[[ Exercise inputs, beginning ]]
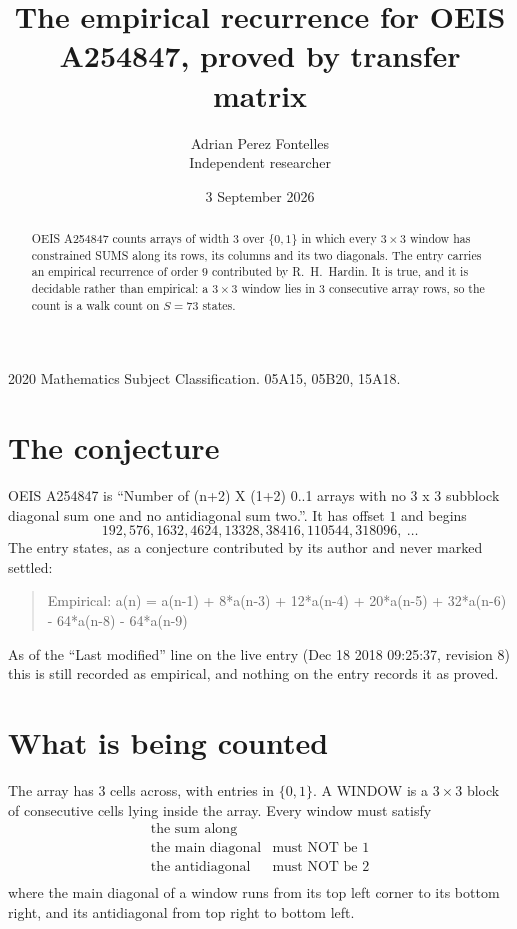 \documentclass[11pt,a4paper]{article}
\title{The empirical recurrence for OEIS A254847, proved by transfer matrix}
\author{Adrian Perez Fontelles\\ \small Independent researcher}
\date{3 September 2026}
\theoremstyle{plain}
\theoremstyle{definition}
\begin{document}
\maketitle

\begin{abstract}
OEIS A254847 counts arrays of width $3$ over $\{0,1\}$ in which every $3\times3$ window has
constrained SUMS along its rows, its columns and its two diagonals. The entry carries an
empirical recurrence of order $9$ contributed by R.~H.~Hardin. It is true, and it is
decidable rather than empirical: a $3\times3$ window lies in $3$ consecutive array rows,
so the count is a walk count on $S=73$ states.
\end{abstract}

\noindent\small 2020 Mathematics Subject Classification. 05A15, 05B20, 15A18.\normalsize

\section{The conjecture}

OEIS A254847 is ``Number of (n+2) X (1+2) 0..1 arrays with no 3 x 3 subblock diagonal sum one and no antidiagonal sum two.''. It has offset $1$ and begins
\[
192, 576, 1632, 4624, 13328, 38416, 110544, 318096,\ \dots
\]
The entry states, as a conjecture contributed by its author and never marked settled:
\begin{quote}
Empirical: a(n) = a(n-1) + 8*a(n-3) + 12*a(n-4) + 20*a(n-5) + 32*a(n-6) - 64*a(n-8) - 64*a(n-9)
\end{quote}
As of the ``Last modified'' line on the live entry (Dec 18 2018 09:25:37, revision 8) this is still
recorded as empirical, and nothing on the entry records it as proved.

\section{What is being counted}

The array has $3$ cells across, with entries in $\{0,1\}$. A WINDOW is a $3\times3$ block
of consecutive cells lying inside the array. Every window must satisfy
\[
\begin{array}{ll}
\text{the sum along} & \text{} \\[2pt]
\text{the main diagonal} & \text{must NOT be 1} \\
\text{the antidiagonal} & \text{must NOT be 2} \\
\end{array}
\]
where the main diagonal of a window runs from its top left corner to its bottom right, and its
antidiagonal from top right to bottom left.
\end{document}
[[ Exercise inputs, end ]]
[[ Exercise inputs, beginning ]]
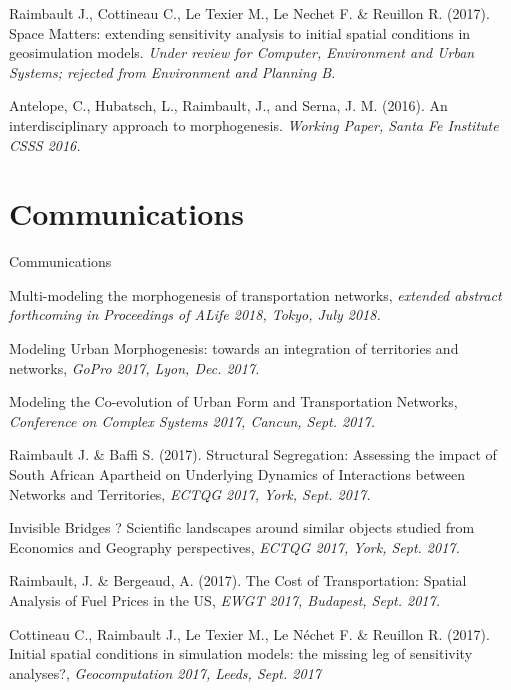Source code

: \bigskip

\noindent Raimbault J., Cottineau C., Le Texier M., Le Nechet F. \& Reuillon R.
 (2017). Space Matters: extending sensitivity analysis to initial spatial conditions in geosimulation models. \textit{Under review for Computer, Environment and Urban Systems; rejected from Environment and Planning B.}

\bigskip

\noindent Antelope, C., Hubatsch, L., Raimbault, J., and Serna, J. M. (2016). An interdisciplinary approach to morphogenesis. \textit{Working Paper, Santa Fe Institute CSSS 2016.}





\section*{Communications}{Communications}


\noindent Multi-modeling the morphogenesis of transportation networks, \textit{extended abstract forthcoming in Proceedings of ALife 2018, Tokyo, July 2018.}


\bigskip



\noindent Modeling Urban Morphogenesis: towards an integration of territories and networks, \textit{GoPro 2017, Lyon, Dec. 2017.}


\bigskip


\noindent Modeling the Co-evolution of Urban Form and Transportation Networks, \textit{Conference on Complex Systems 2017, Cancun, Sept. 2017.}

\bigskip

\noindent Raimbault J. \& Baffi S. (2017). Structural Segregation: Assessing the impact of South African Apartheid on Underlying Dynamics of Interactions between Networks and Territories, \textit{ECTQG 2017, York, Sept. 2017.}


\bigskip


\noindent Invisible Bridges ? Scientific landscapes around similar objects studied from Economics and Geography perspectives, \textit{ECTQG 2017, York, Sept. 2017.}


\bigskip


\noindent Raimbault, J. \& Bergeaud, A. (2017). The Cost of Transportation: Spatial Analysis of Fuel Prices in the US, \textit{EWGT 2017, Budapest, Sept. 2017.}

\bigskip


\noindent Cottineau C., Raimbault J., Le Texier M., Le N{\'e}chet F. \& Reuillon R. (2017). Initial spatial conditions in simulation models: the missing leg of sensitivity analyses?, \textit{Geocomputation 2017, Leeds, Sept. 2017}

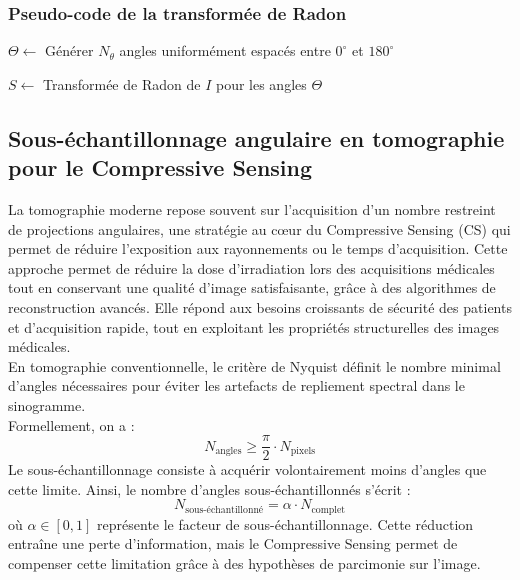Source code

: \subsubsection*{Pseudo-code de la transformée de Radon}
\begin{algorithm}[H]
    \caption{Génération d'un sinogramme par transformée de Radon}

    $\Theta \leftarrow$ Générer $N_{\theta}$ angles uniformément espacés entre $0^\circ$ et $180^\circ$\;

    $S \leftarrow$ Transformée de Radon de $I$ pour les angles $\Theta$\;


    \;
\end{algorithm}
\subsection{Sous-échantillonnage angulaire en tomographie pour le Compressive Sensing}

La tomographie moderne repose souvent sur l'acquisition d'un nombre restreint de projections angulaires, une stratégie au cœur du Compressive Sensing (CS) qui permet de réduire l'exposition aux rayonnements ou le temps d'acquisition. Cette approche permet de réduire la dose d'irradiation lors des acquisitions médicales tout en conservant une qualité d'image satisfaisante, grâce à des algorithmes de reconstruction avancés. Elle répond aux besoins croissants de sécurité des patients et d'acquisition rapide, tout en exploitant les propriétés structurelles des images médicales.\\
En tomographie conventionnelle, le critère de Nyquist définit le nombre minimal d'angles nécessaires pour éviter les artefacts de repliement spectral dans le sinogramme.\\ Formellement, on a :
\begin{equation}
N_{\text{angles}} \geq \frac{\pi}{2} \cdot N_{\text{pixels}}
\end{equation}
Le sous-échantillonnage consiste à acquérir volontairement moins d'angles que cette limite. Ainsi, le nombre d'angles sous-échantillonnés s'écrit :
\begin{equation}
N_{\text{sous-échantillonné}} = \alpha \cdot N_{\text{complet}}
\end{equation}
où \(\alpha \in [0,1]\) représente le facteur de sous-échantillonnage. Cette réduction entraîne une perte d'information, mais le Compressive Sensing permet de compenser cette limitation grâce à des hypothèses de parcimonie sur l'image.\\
[[ Exercise inputs, end ]]
### Instructions to follow
Each line of the entries where the string "ECTQG" occurs should be shown.

### Final answer
\noindent Raimbault J. \& Baffi S. (2017). Structural Segregation: Assessing the impact of South African Apartheid on Underlying Dynamics of Interactions between Networks and Territories, \textit{ECTQG 2017, York, Sept. 2017.}
\noindent Invisible Bridges ? Scientific landscapes around similar objects studied from Economics and Geography perspectives, \textit{ECTQG 2017, York, Sept. 2017.}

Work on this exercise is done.